YOUR ASSIGNMENT:
Copy down the listing below exactly. Do not include pictures.

_ _ _ _ _

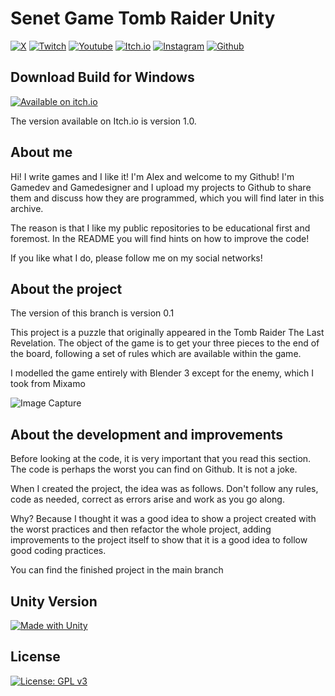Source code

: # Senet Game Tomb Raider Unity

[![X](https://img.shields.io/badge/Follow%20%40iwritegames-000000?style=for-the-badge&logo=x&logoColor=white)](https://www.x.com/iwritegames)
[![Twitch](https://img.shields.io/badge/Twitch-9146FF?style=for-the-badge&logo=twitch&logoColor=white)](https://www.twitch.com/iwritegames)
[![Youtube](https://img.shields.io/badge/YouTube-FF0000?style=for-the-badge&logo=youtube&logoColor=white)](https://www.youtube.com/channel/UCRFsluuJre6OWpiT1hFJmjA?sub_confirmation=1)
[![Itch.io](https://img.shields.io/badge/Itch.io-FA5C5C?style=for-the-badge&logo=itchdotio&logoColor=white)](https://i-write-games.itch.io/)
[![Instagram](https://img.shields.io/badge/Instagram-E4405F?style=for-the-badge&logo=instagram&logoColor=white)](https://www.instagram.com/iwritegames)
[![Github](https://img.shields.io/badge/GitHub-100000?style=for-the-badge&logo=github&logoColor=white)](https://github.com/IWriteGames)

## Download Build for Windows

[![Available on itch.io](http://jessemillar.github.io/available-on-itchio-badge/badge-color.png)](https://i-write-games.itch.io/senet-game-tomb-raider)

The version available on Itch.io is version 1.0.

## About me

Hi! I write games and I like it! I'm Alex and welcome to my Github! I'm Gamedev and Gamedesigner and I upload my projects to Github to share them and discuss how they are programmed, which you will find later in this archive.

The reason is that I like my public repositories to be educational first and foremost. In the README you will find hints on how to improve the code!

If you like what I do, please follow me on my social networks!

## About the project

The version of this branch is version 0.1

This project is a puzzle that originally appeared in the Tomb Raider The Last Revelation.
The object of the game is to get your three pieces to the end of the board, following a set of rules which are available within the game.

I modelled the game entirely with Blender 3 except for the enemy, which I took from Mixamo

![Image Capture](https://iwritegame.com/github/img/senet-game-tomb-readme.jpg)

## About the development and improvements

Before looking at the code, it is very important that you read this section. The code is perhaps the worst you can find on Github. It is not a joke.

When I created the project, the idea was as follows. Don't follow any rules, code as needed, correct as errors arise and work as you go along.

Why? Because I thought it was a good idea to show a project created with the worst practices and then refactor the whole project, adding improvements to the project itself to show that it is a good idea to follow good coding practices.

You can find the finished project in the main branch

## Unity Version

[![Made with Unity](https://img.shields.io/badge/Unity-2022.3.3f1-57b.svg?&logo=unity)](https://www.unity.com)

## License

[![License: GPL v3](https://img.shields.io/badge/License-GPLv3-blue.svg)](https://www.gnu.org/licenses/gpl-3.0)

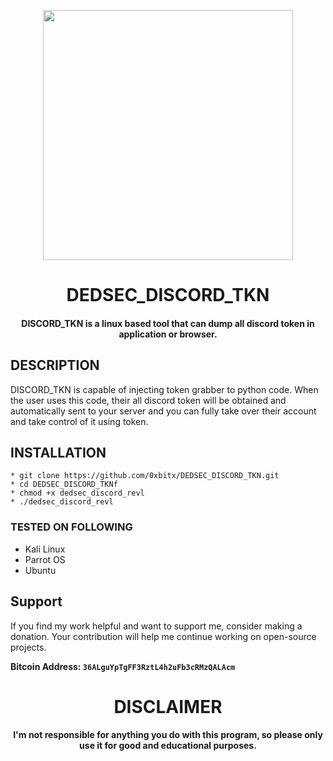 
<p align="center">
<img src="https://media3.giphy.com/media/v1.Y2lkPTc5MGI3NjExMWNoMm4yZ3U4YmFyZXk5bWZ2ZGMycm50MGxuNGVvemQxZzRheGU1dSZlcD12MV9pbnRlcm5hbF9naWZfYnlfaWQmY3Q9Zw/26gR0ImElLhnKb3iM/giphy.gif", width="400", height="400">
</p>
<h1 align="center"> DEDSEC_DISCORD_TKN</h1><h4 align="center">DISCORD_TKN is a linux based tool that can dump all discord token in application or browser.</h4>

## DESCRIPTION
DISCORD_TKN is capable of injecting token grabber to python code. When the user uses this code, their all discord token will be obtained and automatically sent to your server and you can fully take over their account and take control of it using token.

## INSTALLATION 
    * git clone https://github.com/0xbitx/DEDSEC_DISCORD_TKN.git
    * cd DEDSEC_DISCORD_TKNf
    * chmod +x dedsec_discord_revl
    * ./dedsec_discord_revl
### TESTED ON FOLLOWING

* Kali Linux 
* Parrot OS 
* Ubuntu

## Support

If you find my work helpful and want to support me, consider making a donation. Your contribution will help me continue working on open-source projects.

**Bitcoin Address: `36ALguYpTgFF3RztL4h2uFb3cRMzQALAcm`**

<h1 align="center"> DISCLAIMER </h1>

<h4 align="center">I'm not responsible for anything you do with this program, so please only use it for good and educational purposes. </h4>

_ _ _ _ _

SOLUTION:
Source code

: # Senet Game Tomb Raider Unity

[![X](https://img.shields.io/badge/Follow%20%40iwritegames-000000?style=for-the-badge&logo=x&logoColor=white)](https://www.x.com/iwritegames)
[![Twitch](https://img.shields.io/badge/Twitch-9146FF?style=for-the-badge&logo=twitch&logoColor=white)](https://www.twitch.com/iwritegames)
[![Youtube](https://img.shields.io/badge/YouTube-FF0000?style=for-the-badge&logo=youtube&logoColor=white)](https://www.youtube.com/channel/UCRFsluuJre6OWpiT1hFJmjA?sub_confirmation=1)
[![Itch.io](https://img.shields.io/badge/Itch.io-FA5C5C?style=for-the-badge&logo=itchdotio&logoColor=white)](https://i-write-games.itch.io/)
[![Instagram](https://img.shields.io/badge/Instagram-E4405F?style=for-the-badge&logo=instagram&logoColor=white)](https://www.instagram.com/iwritegames)
[![Github](https://img.shields.io/badge/GitHub-100000?style=for-the-badge&logo=github&logoColor=white)](https://github.com/IWriteGames)

## Download Build for Windows

[![Available on itch.io](http://jessemillar.github.io/available-on-itchio-badge/badge-color.png)](https://i-write-games.itch.io/senet-game-tomb-raider)

The version available on Itch.io is version 1.0.

## About me

Hi! I write games and I like it! I'm Alex and welcome to my Github! I'm Gamedev and Gamedesigner and I upload my projects to Github to share them and discuss how they are programmed, which you will find later in this archive.

The reason is that I like my public repositories to be educational first and foremost. In the README you will find hints on how to improve the code!

If you like what I do, please follow me on my social networks!

## About the project

The version of this branch is version 0.1

This project is a puzzle that originally appeared in the Tomb Raider The Last Revelation.
The object of the game is to get your three pieces to the end of the board, following a set of rules which are available within the game.

I modelled the game entirely with Blender 3 except for the enemy, which I took from Mixamo

![Image Capture](https://iwritegame.com/github/img/senet-game-tomb-readme.jpg)

## About the development and improvements

Before looking at the code, it is very important that you read this section. The code is perhaps the worst you can find on Github. It is not a joke.

When I created the project, the idea was as follows. Don't follow any rules, code as needed, correct as errors arise and work as you go along.

Why? Because I thought it was a good idea to show a project created with the worst practices and then refactor the whole project, adding improvements to the project itself to show that it is a good idea to follow good coding practices.

You can find the finished project in the main branch

## Unity Version

[![Made with Unity](https://img.shields.io/badge/Unity-2022.3.3f1-57b.svg?&logo=unity)](https://www.unity.com)

## License

[![License: GPL v3](https://img.shields.io/badge/License-GPLv3-blue.svg)](https://www.gnu.org/licenses/gpl-3.0)

<p align="center">
<img src="https://media3.giphy.com/media/v1.Y2lkPTc5MGI3NjExMWNoMm4yZ3U4YmFyZXk5bWZ2ZGMycm50MGxuNGVvemQxZzRheGU1dSZlcD12MV9pbnRlcm5hbF9naWZfYnlfaWQmY3Q9Zw/26gR0ImElLhnKb3iM/giphy.gif", width="400", height="400">
</p>
<h1 align="center"> DEDSEC_DISCORD_TKN</h1><h4 align="center">DISCORD_TKN is a linux based tool that can dump all discord token in application or browser.</h4>

## DESCRIPTION
DISCORD_TKN is capable of injecting token grabber to python code. When the user uses this code, their all discord token will be obtained and automatically sent to your server and you can fully take over their account and take control of it using token.

## INSTALLATION 
    * git clone https://github.com/0xbitx/DEDSEC_DISCORD_TKN.git
    * cd DEDSEC_DISCORD_TKNf
    * chmod +x dedsec_discord_revl
    * ./dedsec_discord_revl
### TESTED ON FOLLOWING

* Kali Linux 
* Parrot OS 
* Ubuntu

## Support

If you find my work helpful and want to support me, consider making a donation. Your contribution will help me continue working on open-source projects.

**Bitcoin Address: `36ALguYpTgFF3RztL4h2uFb3cRMzQALAcm`**

<h1 align="center"> DISCLAIMER </h1>

<h4 align="center">I'm not responsible for anything you do with this program, so please only use it for good and educational purposes. </h4>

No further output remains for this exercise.